(Collected data)
- - - -

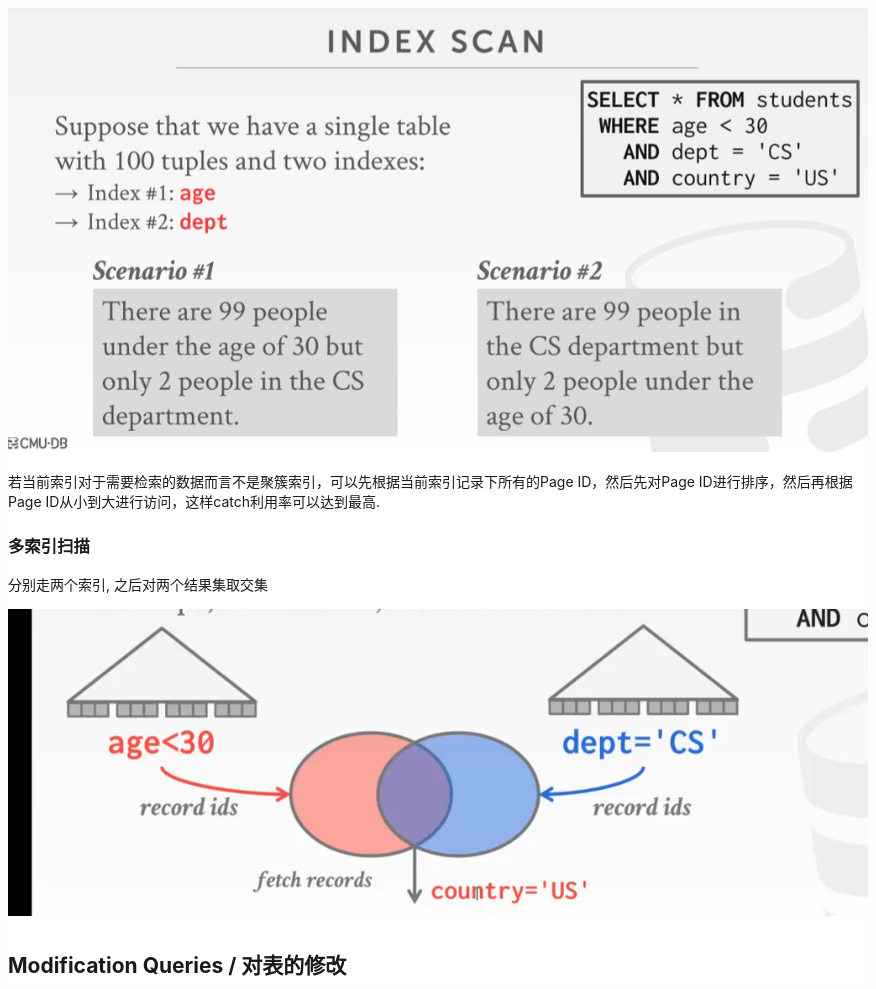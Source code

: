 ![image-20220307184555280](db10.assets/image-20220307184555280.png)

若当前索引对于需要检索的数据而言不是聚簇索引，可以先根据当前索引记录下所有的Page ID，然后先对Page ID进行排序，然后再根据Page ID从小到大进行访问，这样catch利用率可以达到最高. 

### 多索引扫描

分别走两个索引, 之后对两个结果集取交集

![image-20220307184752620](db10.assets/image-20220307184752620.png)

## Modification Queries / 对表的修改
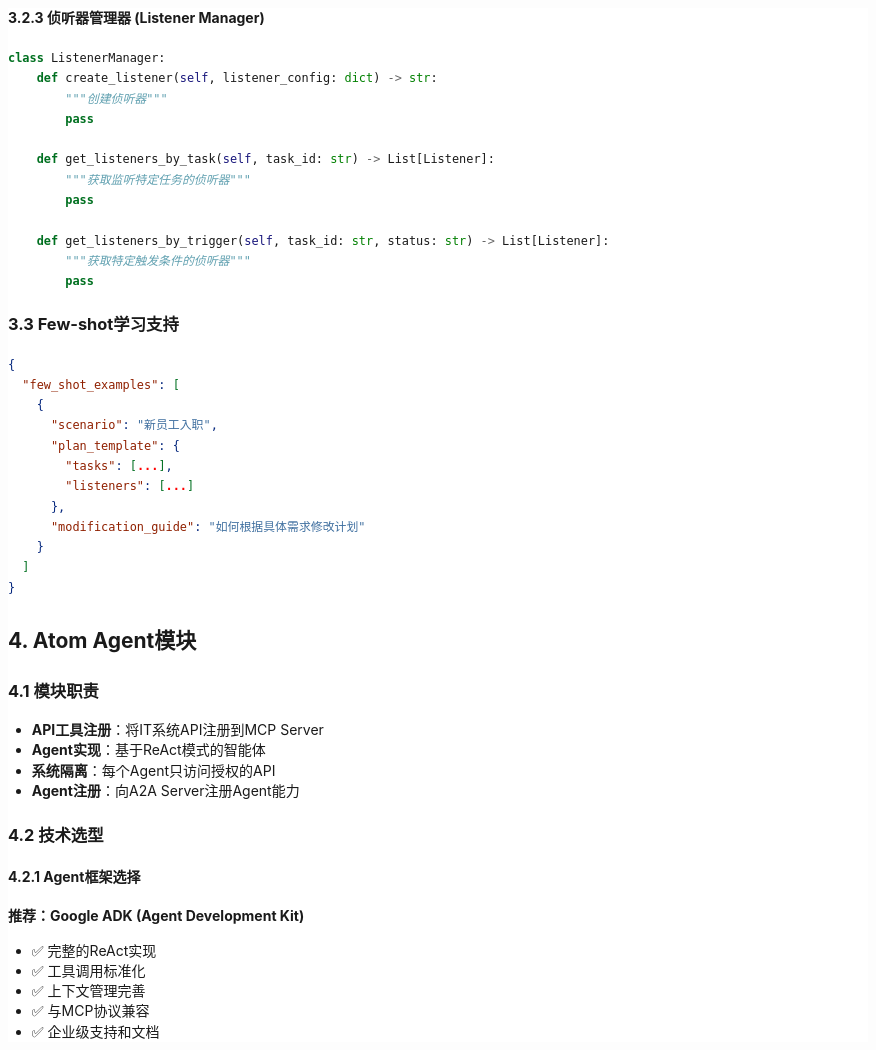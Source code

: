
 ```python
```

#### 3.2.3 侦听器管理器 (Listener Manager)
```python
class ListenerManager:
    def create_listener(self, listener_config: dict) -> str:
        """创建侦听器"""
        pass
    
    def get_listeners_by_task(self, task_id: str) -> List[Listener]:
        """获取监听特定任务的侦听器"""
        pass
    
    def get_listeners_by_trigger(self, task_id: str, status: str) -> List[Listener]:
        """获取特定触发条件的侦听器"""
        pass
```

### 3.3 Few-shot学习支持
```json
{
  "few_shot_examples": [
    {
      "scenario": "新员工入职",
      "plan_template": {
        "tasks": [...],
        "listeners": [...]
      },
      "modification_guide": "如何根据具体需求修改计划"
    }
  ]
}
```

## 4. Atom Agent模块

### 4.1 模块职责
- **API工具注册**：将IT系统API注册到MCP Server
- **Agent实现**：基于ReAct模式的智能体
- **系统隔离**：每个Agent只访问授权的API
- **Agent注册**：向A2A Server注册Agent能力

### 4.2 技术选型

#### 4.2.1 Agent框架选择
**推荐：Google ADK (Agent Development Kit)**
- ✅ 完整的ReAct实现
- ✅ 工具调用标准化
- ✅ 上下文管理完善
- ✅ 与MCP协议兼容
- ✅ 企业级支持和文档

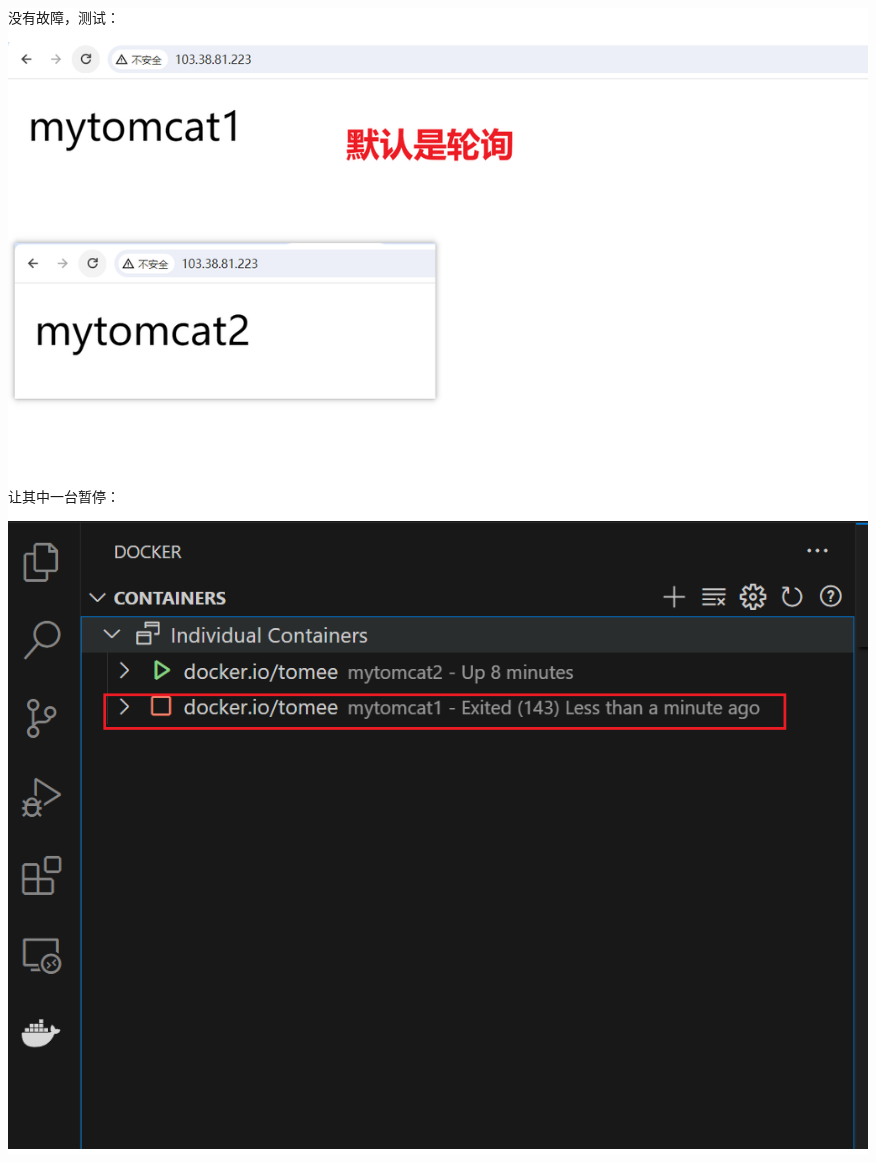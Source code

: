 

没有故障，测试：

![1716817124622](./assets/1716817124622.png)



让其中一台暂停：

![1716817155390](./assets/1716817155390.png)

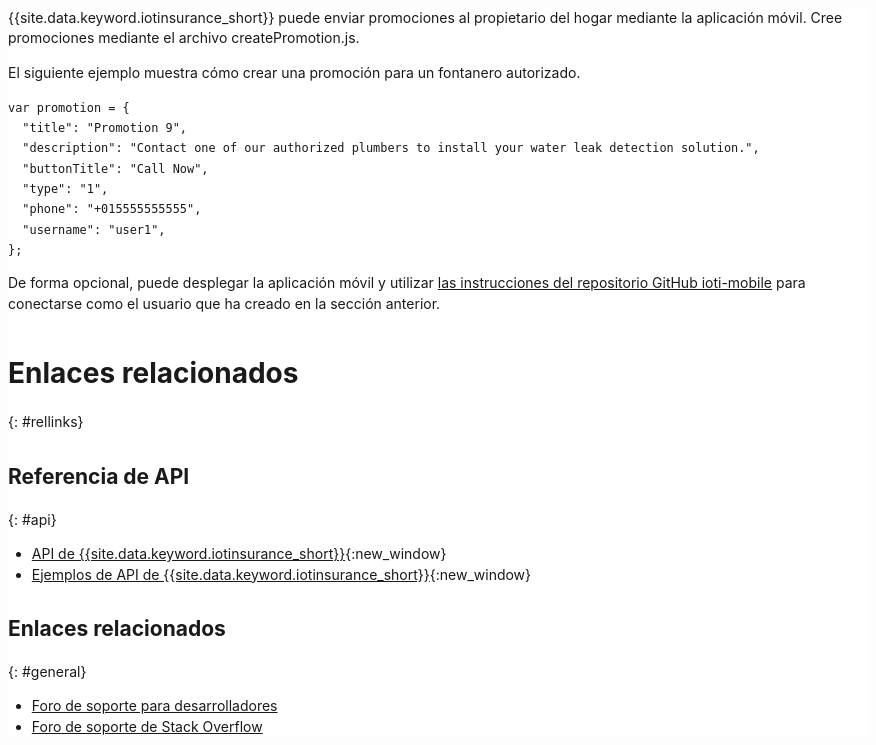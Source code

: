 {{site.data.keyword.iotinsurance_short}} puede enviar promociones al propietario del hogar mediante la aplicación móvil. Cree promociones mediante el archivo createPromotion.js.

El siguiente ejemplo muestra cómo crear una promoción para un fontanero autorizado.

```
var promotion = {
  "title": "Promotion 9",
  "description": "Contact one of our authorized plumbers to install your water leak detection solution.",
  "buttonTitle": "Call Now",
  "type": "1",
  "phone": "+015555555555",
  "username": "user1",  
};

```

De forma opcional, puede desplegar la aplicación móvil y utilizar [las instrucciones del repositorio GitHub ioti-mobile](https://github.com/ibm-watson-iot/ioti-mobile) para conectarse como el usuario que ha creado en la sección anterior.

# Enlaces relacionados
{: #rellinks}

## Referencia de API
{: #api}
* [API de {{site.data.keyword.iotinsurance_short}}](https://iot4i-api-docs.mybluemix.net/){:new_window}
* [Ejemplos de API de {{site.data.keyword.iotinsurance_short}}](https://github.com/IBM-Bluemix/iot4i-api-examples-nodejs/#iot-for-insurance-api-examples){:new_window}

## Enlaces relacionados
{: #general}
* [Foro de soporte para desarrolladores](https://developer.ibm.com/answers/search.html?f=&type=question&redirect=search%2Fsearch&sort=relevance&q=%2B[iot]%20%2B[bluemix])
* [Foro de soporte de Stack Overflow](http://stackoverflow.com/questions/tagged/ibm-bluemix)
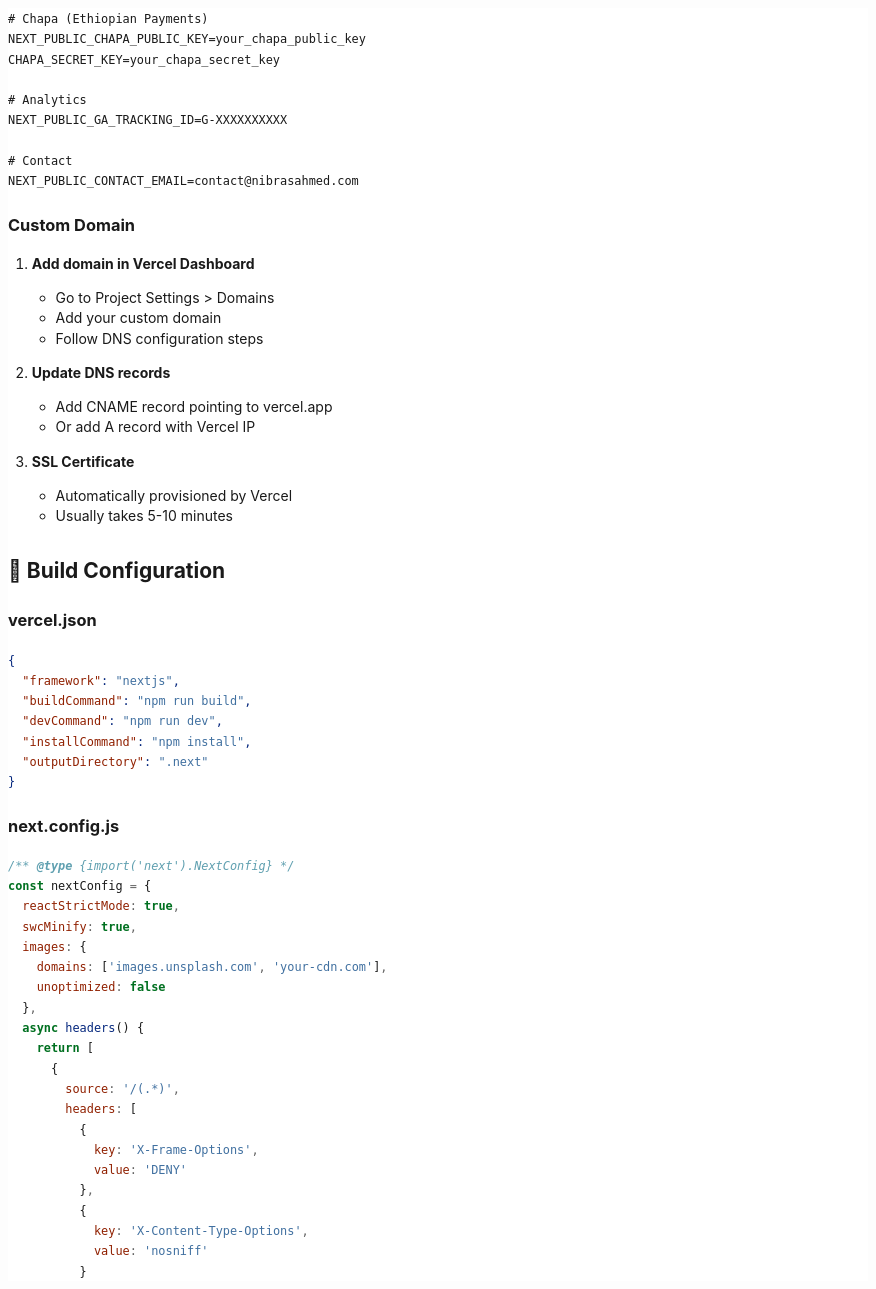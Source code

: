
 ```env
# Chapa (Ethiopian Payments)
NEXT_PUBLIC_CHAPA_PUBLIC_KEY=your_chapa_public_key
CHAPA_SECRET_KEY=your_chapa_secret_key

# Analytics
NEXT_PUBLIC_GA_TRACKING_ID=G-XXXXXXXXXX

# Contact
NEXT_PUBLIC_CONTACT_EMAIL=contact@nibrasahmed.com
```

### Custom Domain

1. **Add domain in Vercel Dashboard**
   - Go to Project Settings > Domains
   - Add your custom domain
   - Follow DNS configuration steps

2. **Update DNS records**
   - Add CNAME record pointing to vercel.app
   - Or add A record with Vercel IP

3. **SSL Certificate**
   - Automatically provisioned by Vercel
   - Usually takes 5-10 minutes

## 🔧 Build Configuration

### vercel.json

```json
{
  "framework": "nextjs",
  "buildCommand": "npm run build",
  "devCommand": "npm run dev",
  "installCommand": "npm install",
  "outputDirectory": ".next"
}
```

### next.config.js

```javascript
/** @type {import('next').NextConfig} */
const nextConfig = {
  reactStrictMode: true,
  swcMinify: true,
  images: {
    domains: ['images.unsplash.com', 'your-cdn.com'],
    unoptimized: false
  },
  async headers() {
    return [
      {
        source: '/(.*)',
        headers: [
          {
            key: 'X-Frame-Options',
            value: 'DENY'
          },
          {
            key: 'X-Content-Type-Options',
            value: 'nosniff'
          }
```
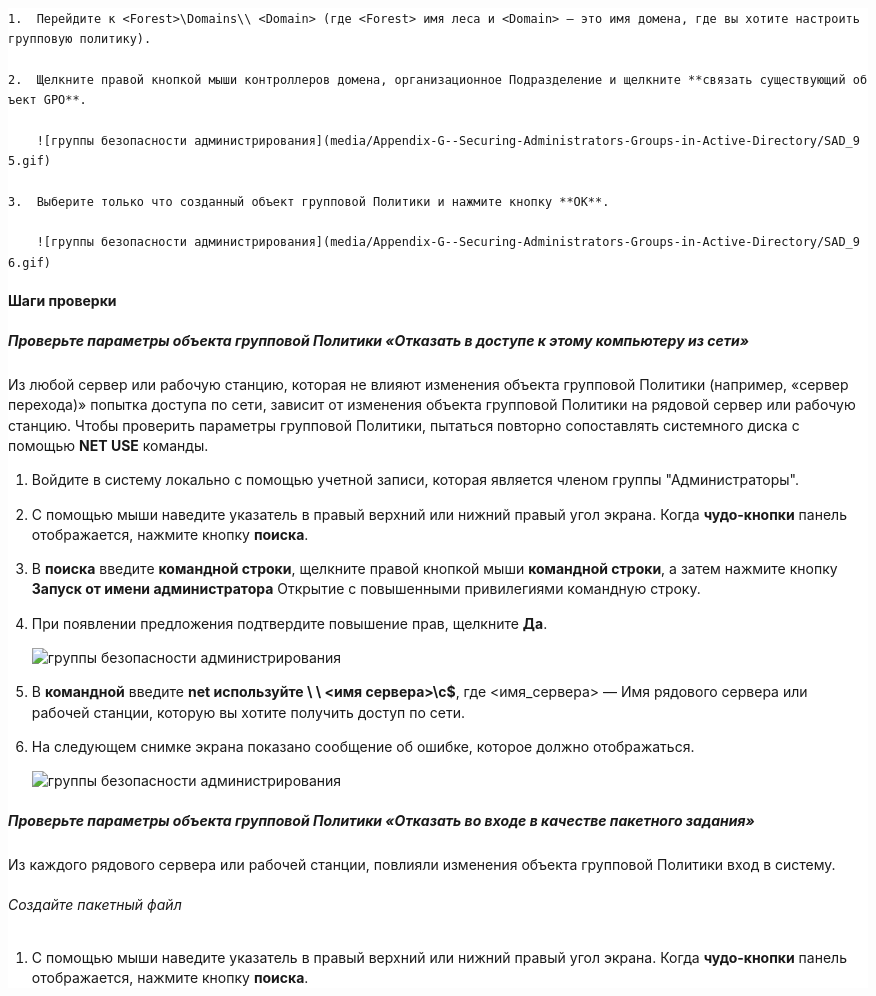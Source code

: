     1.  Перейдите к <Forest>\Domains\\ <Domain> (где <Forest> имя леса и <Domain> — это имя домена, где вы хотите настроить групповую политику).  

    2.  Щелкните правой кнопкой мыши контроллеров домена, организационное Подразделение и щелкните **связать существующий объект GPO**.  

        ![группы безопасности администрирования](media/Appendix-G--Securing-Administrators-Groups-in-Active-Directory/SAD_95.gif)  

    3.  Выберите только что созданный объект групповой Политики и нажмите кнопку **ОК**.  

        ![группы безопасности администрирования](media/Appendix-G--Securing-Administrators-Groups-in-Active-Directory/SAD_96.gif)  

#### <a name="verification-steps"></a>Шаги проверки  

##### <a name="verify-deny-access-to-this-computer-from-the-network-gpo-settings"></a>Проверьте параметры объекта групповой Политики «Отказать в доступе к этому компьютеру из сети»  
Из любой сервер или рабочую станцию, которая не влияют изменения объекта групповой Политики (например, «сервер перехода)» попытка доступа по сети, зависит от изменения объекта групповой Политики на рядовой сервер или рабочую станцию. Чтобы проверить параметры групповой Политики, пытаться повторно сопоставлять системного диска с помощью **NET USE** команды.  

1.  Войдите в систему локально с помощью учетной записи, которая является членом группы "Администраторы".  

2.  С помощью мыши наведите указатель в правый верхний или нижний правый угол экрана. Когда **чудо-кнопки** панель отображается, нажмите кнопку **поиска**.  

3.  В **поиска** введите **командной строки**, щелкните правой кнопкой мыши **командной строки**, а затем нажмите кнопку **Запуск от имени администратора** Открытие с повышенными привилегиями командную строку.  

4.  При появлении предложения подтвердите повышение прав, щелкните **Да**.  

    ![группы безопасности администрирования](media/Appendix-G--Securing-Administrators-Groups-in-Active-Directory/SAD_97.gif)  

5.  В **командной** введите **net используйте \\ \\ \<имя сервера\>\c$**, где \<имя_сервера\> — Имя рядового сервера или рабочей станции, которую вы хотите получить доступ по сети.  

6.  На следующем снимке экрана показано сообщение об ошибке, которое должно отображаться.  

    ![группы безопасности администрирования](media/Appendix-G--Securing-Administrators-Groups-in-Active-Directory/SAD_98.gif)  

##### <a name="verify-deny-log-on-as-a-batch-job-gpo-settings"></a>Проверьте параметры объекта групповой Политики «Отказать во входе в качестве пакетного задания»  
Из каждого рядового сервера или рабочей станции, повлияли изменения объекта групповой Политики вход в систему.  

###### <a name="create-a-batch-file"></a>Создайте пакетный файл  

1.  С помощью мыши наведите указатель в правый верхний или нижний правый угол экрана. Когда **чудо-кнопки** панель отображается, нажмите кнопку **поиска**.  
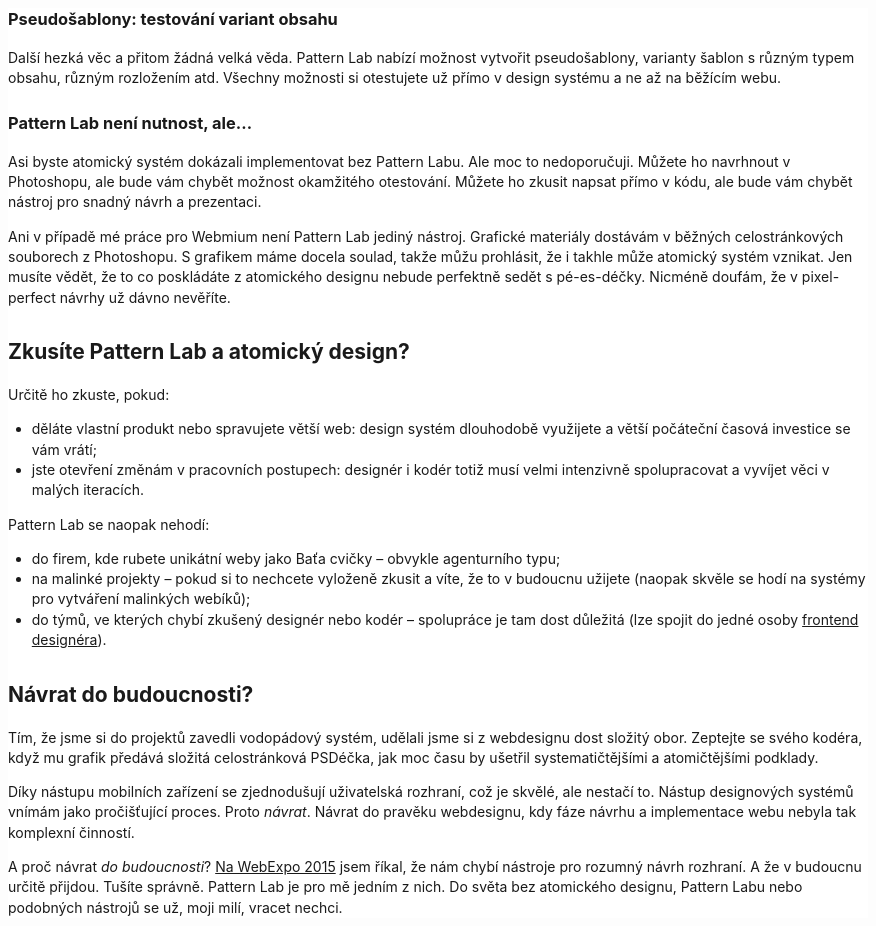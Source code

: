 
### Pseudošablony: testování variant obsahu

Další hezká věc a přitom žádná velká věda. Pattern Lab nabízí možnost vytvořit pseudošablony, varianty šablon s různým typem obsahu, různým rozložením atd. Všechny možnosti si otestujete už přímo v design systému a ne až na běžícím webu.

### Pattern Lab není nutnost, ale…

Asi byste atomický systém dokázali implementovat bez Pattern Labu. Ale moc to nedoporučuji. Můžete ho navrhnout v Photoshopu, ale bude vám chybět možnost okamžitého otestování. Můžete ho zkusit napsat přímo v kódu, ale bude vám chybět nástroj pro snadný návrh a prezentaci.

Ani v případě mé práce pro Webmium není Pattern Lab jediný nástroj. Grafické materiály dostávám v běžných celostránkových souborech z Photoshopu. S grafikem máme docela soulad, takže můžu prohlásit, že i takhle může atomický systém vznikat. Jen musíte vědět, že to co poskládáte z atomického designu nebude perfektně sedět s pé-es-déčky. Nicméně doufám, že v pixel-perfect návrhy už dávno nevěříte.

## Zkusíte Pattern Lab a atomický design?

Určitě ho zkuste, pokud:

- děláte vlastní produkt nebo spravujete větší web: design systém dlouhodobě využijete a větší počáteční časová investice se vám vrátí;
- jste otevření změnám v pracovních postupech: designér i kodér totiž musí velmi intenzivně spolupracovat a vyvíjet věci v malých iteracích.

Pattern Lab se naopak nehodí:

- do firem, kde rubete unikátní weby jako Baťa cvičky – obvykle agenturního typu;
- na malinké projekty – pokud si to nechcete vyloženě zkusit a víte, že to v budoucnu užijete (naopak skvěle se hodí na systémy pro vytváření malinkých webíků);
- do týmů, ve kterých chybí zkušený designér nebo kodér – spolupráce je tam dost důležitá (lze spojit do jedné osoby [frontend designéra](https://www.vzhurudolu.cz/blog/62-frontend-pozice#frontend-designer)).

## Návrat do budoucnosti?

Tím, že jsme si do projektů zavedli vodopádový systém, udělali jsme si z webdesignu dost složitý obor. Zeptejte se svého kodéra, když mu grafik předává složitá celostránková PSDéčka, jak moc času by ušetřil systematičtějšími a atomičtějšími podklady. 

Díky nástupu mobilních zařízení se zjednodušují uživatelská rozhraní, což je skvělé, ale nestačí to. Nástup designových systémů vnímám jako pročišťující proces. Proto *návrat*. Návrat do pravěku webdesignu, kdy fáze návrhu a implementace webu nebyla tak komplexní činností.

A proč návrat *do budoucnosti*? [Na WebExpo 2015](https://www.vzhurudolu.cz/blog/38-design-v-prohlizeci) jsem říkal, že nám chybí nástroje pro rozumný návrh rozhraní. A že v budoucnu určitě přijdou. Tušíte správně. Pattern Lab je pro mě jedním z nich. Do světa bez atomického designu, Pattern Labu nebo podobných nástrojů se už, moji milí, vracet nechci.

- - - -

* _Exercise instructions_
Going back to the entries above, set down exactly the lines that begin at the one with "### 3.3 Few-shot学习支持" and end at the one with "(Agent Development Kit)**", both included, and nothing else.

* _Answer below_
### 3.3 Few-shot学习支持
```json
{
  "few_shot_examples": [
    {
      "scenario": "新员工入职",
      "plan_template": {
        "tasks": [...],
        "listeners": [...]
      },
      "modification_guide": "如何根据具体需求修改计划"
    }
  ]
}
```

## 4. Atom Agent模块

### 4.1 模块职责
- **API工具注册**：将IT系统API注册到MCP Server
- **Agent实现**：基于ReAct模式的智能体
- **系统隔离**：每个Agent只访问授权的API
- **Agent注册**：向A2A Server注册Agent能力

### 4.2 技术选型

#### 4.2.1 Agent框架选择
**推荐：Google ADK (Agent Development Kit)**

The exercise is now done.